Air pressure can't get into the right tube any
more. Now at the level of the dotted line the balance is between
Pair and P (pressure by the extra liquid on the
right). If
Pair changes, the height of the right column, h, will
change. You now have a barometer, an instrument that can measure
and monitor the atmospheric pressure.
Barometers like this are usually filled with mercury. Mercury is
a liquid. You need a liquid that can slosh back and forth in
response to changes in air pressure. Mercury is also dense which
means the barometer won't need to be as tall as if you used something
like water. A water barometer would need to be over 30 feet
tall. With mercury you will need only a 30 inch tall column to
balance the weight of the atmosphere at sea level under normal
conditions (remember the 30 inches of mercury pressure units mentioned
earlier). Mercury also has a low rate of
evaporation so you don't have much mercury gas at the top of the right
tube.
Finally here is a more conventional barometer design.
The bowl of
mercury is usually covered in such a way that it can sense changes in
pressure but not evaporate and fill the room with poisonous mercury
vapor.
The figure above (p. 30 in the photocopied Class Notes)
first
shows average sea level pressure values (1000 mb or 30 inches of
mercury are close enough in this class). Sea level pressures
usually fall between 950 mb and 1050 mb. Record high sea level
pressure values occur during cold weather. Record low pressure
values have all been set by intense hurricanes (the record setting low
pressure is the reason these storms were so intense)
Air pressure is a force that pushes downward, upward, and
sideways.
If you fill a balloon with air and then push downward on it, you can
feel the air in the balloon pushing back (pushing upward). You'd
see the air in the balloon pushing sideways as well.
The bottom person in the people pyramid above must push upward with
enough
force to support the other people. The air in a layer at the
bottom of the atmosphere must do the same thing. It pushes upward
with enough force to support the weight of all the air overhead.
The air
pressure in the four tires on your automobile push down on the road
(that's something you would feel if the car ran over your foot) and
push upward
with enough force to keep the 1000 or 2000 pound vehicle off the
road.
We
finished class with a demonstration of the upward force caused by air
pressure.
The demonstration is described on p. 35a in
the photocopied Class Notes.
The following more detailed look at
what is going on in the demonstration wasn't covered in class
. First
the case of a water balloon:
The figure at left shows air pressure (red
arrows)
pushing on all
the
sides of the balloon. Because pressure decreases with increasing
altitude, the pressure pushing downward on the top of the balloon is a
little weaker (strength=14) than the pressure pushing upward at the
bottom of the
balloon (strength=15). The two sideways forces cancel each other
out. The
total effect of the pressure is a weak upward force (shown on the right
figure, you might have heard this called a bouyant force).

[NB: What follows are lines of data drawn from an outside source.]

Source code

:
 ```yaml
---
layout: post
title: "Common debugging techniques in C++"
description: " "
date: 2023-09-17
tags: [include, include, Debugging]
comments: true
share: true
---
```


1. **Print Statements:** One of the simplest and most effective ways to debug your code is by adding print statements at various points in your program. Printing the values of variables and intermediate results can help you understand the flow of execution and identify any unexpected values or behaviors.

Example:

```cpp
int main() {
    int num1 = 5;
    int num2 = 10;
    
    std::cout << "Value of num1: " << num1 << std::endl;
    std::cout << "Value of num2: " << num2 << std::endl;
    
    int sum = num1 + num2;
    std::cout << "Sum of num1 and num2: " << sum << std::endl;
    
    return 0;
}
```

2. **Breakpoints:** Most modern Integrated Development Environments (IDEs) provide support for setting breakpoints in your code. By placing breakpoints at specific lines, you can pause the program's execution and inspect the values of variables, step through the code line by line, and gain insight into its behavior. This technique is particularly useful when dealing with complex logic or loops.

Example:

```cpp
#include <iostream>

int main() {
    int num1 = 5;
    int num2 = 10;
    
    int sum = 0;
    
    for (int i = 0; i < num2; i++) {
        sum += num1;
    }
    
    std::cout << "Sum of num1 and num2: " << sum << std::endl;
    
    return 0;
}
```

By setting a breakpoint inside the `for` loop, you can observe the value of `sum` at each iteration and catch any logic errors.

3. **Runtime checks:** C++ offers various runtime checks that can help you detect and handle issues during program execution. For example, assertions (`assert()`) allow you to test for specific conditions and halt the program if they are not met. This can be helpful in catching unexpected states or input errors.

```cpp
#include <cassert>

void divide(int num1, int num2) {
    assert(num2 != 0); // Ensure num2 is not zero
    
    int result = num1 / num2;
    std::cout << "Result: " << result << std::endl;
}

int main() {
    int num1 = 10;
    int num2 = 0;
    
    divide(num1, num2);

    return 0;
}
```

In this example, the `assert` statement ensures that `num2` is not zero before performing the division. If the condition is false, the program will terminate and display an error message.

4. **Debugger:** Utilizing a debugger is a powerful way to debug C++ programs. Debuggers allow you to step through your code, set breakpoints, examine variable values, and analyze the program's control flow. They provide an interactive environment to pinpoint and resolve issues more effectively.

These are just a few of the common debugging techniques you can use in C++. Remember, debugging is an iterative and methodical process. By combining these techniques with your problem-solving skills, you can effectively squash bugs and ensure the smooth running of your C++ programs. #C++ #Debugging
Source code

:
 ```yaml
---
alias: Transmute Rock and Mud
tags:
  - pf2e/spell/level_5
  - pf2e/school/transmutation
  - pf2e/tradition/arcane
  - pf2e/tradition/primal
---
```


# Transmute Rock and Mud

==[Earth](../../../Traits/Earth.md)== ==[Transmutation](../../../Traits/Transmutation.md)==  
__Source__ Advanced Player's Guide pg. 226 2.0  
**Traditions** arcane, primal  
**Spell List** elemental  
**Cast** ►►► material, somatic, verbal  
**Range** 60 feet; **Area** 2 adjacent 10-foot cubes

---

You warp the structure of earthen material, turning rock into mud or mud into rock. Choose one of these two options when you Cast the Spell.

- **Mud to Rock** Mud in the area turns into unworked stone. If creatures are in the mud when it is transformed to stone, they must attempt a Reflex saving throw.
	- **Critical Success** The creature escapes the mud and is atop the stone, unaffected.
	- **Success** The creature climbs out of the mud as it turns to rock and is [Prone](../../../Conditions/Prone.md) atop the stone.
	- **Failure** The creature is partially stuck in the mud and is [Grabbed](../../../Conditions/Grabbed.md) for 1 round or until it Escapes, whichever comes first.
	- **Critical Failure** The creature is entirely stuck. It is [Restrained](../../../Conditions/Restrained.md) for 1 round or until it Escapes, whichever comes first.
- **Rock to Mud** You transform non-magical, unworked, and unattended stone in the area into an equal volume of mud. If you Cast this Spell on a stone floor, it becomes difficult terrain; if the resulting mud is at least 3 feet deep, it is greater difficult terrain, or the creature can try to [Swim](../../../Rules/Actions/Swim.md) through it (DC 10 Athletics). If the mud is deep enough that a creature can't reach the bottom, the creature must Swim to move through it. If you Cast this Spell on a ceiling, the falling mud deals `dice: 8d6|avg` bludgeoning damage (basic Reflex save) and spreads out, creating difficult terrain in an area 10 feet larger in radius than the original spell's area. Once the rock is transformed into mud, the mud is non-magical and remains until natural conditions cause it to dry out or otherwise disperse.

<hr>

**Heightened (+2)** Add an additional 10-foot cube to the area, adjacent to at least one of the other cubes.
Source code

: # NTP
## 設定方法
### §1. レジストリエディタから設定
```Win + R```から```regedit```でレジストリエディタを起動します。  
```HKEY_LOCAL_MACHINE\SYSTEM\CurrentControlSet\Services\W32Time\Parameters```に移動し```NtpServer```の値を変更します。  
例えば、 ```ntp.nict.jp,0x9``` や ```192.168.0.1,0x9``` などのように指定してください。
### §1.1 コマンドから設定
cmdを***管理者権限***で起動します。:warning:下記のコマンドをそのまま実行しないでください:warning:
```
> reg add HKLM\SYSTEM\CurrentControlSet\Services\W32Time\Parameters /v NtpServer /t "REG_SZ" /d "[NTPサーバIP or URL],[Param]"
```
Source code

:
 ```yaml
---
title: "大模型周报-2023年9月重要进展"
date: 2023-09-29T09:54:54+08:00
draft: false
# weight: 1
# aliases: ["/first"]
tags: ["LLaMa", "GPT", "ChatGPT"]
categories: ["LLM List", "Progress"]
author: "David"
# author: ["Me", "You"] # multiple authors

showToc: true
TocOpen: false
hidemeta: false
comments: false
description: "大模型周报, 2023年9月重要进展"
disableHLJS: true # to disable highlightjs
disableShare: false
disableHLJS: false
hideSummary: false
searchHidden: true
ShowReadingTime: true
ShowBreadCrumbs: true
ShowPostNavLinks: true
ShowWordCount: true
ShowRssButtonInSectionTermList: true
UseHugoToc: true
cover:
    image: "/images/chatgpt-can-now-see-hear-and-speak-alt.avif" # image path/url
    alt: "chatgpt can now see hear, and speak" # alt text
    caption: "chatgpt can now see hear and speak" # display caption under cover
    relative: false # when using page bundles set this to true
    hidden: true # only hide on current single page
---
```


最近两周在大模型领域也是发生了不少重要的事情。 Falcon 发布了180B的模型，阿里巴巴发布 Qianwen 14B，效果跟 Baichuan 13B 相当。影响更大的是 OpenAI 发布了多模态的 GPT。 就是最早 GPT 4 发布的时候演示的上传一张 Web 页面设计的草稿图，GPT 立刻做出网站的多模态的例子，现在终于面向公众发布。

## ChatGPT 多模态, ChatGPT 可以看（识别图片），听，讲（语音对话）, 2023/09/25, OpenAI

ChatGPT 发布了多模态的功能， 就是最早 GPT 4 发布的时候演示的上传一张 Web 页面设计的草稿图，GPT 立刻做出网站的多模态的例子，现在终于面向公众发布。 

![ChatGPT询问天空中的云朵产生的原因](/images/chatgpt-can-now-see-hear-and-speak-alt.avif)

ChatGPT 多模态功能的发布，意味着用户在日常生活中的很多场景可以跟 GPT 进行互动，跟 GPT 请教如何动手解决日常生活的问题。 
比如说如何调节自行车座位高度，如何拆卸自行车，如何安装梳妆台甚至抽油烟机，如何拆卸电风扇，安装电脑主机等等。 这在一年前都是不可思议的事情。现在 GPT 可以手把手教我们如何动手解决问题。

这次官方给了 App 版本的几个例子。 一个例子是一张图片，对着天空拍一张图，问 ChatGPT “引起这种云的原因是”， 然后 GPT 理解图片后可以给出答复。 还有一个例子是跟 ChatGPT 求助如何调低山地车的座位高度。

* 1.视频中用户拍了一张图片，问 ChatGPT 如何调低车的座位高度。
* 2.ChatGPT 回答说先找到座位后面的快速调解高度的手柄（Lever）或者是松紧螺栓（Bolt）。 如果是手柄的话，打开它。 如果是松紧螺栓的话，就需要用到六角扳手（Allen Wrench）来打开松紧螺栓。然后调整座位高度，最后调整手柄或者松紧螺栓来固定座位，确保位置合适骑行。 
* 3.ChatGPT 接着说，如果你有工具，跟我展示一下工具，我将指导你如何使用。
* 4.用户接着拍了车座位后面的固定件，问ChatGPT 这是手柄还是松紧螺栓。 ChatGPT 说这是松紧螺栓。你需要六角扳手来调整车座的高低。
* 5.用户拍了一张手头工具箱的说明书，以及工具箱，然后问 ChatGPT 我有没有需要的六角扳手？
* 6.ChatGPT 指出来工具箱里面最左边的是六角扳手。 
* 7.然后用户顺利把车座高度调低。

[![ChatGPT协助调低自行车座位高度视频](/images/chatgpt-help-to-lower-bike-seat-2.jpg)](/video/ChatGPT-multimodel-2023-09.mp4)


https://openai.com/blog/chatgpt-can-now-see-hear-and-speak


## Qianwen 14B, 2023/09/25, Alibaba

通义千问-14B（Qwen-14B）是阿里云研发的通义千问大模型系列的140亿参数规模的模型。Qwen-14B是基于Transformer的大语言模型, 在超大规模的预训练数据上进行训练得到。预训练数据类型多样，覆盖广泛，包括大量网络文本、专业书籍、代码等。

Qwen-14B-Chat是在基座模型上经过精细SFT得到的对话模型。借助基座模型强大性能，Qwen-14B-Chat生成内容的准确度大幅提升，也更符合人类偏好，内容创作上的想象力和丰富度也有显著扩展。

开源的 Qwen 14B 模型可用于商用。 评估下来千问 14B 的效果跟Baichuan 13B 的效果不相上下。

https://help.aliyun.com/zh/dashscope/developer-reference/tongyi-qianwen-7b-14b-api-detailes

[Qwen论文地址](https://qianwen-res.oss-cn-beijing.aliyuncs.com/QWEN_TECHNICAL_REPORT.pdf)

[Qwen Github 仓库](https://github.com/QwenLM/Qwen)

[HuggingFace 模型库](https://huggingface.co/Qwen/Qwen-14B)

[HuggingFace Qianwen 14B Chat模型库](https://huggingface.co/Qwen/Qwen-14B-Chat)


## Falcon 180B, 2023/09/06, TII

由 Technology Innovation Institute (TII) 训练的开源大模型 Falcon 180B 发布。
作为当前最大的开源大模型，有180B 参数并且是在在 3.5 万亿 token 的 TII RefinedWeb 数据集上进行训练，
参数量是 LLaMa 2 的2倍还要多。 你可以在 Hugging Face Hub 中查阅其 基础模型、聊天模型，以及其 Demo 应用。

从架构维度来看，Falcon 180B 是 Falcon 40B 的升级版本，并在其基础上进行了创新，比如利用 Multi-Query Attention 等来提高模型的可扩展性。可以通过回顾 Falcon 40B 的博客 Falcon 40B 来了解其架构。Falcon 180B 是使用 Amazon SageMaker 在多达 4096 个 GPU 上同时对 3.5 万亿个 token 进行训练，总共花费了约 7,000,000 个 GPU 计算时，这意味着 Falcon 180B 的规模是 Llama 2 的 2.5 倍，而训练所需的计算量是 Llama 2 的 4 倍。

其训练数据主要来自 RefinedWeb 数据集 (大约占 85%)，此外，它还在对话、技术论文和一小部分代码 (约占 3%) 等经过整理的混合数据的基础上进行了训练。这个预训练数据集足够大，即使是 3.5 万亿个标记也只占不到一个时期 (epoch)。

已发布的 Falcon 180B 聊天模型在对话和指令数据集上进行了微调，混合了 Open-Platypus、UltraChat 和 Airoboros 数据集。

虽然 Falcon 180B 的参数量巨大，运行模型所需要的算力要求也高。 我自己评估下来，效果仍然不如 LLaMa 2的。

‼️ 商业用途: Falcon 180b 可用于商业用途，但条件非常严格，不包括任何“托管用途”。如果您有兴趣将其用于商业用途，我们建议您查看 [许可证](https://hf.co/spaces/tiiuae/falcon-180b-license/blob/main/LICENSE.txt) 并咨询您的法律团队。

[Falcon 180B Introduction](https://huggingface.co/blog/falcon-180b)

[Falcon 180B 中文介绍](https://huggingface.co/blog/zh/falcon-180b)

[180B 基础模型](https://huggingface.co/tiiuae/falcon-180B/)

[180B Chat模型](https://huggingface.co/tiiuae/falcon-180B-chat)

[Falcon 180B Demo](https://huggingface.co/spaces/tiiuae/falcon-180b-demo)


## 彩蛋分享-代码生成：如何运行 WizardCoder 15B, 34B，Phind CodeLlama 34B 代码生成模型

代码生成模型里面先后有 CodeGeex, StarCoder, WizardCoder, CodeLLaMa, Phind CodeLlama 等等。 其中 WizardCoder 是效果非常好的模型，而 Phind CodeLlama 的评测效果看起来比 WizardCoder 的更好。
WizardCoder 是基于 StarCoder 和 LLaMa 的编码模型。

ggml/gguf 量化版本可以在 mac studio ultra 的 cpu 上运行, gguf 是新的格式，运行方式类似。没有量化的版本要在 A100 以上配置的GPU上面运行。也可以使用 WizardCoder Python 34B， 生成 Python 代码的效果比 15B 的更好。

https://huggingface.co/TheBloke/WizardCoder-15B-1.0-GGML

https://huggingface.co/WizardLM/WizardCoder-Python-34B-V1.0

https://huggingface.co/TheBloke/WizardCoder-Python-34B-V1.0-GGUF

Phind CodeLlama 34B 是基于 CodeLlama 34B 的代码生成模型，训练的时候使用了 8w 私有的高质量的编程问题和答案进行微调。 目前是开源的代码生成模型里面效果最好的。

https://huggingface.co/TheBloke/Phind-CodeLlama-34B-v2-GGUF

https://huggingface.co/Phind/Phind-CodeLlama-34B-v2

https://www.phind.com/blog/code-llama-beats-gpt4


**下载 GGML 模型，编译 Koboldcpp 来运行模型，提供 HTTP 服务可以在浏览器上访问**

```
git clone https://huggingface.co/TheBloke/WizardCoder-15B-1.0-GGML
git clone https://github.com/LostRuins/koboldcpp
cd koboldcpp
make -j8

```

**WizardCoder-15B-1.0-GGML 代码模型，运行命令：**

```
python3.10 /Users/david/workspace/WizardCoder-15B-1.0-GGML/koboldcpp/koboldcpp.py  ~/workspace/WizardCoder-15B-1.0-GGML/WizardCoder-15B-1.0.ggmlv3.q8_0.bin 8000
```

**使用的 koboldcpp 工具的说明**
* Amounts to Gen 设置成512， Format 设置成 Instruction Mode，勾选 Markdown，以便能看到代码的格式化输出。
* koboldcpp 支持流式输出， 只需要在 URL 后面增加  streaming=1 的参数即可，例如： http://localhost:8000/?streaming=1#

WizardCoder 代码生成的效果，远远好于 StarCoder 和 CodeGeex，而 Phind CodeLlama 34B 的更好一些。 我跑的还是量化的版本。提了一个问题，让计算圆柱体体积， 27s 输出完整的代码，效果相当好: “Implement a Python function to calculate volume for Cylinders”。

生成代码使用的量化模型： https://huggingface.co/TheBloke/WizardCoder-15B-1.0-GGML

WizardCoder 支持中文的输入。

Gravity exerts a downward force on the water
balloon. In the figure at right you can see that the gravity
force (strength=10) is stronger than the upward pressure difference
force (strength=1). The
balloon falls as a result.
In the demonstration a wine glass is filled with water. A small
plastic lid is used to cover the wine glass. You can then turn
the glass upside down without the water falling out.
All the same forces are shown again in the left most
figure.
In
the right two figures we separate this into two parts. First
the water inside the glass isn't feeling the downward and sideways
pressure forces (because they're pushing on the glass). Gravity
still pulls downward on the water but the upward pressure force is able
to overcome the downward pull of gravity. The upward pointing
pressure force is used to overcome gravity not to cancel out the
downward pointing pressure force.
The demonstration was repeated using a 4 Liter flash (more than a
gallon of water, more than 8 pounds of water). The upward
pressure force was still able to keep the water in the flask (much of
the weight of the water is pushing against the sides of the flask which
the instructor was supporting with his arms).